In Southeast Asia, local people tend to diversify their subsistence activities and engage in agricultural wage work. How should we evaluate socio-ecological resilience in such social and cultural environment? Most previous resilience studies have only been theory-based, and empirical studies are very limited. The group aim to identify the methods to evaluate, measure, and analyze how local people respond to shocks such as natural disasters, environmental changes and social transformation, upon communities where they have flexibility in subsistence activities and layered safety guards.


The research group aims to carry out empirical studies on resilience in Southeast Asia.
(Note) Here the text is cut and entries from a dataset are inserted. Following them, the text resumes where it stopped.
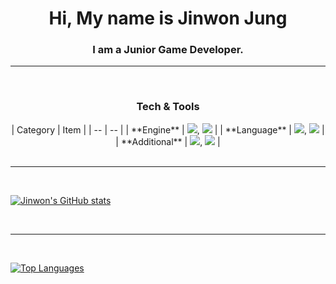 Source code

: <h1 align="center">
    Hi, My name is Jinwon Jung
</h1>
<h3 align="center">
    I am a Junior Game Developer.
</h3>

---

<br/>

<h3 align="Center">
    Tech & Tools
</h3>
<div align="center" style="witdh:100%">
    | Category | Item |
    | -- | -- |
    | **Engine** | <img src="https://img.shields.io/badge/Unity-blue" />, <img src="https://img.shields.io/badge/Unreal-blue" /> |
    | **Language** | <img src="https://img.shields.io/badge/C++-blue" />, <img src="https://img.shields.io/badge/C_#-blue" /> |
    | **Additional** | <img src="https://img.shields.io/badge/Aesprite-blue" />, <img src="https://img.shields.io/badge/Blender-blue" /> |
</div>

<br/>

---

<br/>

[![Jinwon's GitHub stats](https://github-readme-stats.vercel.app/api?username=JoungJinwon&show_icons=true&theme=tokyonight)](https://github.com/anuraghazra/github-readme-stats)

<br/>

---

<br/>

[![Top Languages](https://github-readme-stats.vercel.app/api/top-langs/?username=JoungJinwon)](https://github.com/anuraghazra/github-readme-stats)

<!--
**JoungJinwon/JoungJinwon** is a ✨ _special_ ✨ repository because its `README.md` (this file) appears on your GitHub profile.

Here are some ideas to get you started:

- 🔭 I’m currently working on ... 
- 🌱 I’m currently learning ...
- 👯 I’m looking to collaborate on ...
- 🤔 I’m looking for help with ...
- 💬 Ask me about ...
- 📫 How to reach me: ...
- 😄 Pronouns: ...
- ⚡ Fun fact: ...
-->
The group consists of researchers who have long conducted fieldwork in Southeast Asia and will conduct comparative studies on resilience based on accumulated data through interdisciplinary studies with other natural science researchers.

In 2014, the writing workshop on special issues “Resilience thinking in Southeast Asia” was held in June. Another writing workshop was also held in December. During this workshop, a draft journal article was prepared and reviewed. For each seminar, a guest speaker from in and out of the country will be invited to share ideas and further discussion.

Resilience studies have long been conceptual, but the group aims to illustrate examples of empirical research methods based on area studies. Areas of interest will not only be from Southeast Asia, but also on comparative studies with Africa to further our understanding of socio-ecological resilience and provide universal research methods. Our research results will be published in a special issue of Tonan Ajia Kenkyu.